Шрифт:
Интервал:
Закладка:
– А каково ваше отношение к критике?
– Я ответил вам на этот вопрос в начале нашей беседы. По натуре склонный сомневаться в себе, я более чувствителен к нападкам критики, чем к похвалам. Я сразу принимаю сторону тех, кто меня порицает, и не вижу в моей книге ничего, кроме недостатков, которые они обнаружили. Затем мало-помалу я забываю упреки критиков и свое разочарование и предполагаю написать произведение, достоинства которого затмят недостатки предыдущего. С этой точки зрения меня всегда удивляют дипломные работы, которые каждый год то здесь, то там, во Франции и за границей, студенты посвящают разным аспектам моих книг. Речь идет о работах столь серьезных, исчерпывающих, столь аргументированных, что, читая их, я будто разглядываю самого себя в увеличительное стекло. Под пером моих толкователей романы, которые я сочинил в творческом вдохновении с одной-единственной заботой – о жизни моих персонажей, принимают форму графиков, кривых, схем.
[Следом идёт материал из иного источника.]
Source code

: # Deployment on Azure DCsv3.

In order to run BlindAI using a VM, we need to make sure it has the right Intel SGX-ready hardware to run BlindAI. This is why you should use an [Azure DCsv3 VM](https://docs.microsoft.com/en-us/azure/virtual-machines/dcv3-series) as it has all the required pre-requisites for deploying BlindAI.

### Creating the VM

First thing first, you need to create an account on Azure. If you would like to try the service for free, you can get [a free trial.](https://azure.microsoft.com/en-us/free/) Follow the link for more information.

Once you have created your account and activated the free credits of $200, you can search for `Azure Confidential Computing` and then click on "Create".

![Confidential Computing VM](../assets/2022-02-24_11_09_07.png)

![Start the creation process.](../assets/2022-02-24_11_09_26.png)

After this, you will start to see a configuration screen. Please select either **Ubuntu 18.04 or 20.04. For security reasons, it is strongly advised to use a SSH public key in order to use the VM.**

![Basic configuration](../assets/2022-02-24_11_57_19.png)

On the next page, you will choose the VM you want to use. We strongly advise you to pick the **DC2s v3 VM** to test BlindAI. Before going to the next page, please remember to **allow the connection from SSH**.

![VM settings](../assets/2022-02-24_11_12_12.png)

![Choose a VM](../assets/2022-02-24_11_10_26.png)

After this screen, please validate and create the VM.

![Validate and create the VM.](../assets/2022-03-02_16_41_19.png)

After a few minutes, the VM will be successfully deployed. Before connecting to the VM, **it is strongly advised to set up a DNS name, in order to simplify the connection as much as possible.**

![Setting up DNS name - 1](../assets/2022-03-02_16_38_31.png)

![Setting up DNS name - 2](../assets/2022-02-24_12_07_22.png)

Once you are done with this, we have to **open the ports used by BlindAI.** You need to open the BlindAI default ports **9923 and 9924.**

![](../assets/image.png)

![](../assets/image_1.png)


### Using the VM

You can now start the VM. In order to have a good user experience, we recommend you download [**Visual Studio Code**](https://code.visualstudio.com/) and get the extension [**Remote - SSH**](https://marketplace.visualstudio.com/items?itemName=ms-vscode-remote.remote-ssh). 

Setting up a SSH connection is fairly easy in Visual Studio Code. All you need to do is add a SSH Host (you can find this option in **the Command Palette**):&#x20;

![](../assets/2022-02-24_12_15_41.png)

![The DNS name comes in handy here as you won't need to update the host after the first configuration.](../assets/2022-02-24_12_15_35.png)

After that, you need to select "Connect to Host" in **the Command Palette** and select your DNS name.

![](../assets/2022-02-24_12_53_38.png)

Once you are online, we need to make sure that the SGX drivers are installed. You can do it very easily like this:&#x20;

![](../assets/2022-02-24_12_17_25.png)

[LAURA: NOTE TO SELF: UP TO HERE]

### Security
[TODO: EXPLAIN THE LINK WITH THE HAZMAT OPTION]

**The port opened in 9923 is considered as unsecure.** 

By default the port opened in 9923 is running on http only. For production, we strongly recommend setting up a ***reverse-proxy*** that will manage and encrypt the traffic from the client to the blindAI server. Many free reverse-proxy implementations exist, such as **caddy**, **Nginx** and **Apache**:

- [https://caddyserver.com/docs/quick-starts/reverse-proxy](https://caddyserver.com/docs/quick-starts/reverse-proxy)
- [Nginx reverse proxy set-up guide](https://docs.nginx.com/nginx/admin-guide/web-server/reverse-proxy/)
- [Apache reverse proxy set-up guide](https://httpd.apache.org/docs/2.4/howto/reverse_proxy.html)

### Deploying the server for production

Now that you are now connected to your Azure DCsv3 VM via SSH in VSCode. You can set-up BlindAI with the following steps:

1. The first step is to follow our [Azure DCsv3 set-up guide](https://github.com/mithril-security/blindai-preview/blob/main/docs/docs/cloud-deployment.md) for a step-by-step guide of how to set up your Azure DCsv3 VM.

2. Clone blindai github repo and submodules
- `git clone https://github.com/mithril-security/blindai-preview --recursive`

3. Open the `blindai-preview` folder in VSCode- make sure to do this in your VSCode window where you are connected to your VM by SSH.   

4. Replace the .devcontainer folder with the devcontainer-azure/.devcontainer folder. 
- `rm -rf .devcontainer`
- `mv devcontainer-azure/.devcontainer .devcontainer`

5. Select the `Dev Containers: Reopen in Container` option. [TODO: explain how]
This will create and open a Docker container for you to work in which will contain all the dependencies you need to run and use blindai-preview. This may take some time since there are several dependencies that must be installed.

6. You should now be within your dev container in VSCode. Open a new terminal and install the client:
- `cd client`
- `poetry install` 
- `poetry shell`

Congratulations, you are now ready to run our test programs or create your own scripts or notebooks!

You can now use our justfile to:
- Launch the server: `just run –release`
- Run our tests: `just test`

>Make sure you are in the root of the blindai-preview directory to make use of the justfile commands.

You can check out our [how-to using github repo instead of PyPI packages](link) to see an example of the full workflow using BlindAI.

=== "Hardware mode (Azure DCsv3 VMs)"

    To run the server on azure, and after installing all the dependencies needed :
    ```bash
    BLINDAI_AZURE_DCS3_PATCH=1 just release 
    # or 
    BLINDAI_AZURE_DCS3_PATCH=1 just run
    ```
Мои герои, старательно и безжалостно препарированные, обнаруживают побуждения, о которых я и не подозревал, а мой стиль, досконально изученный, принадлежит, мне кажется, кому-то другому. Правота, безусловно, на стороне авторов этих этюдов, а не на моей: я чересчур зарылся в свои книги, чтобы распознать их подлинный смысл. Но, если бы я обладал подобной трезвостью суждений по отношению к себе самому, своим замыслам и своим средствам изображения, разве мог бы я написать хоть одно слово?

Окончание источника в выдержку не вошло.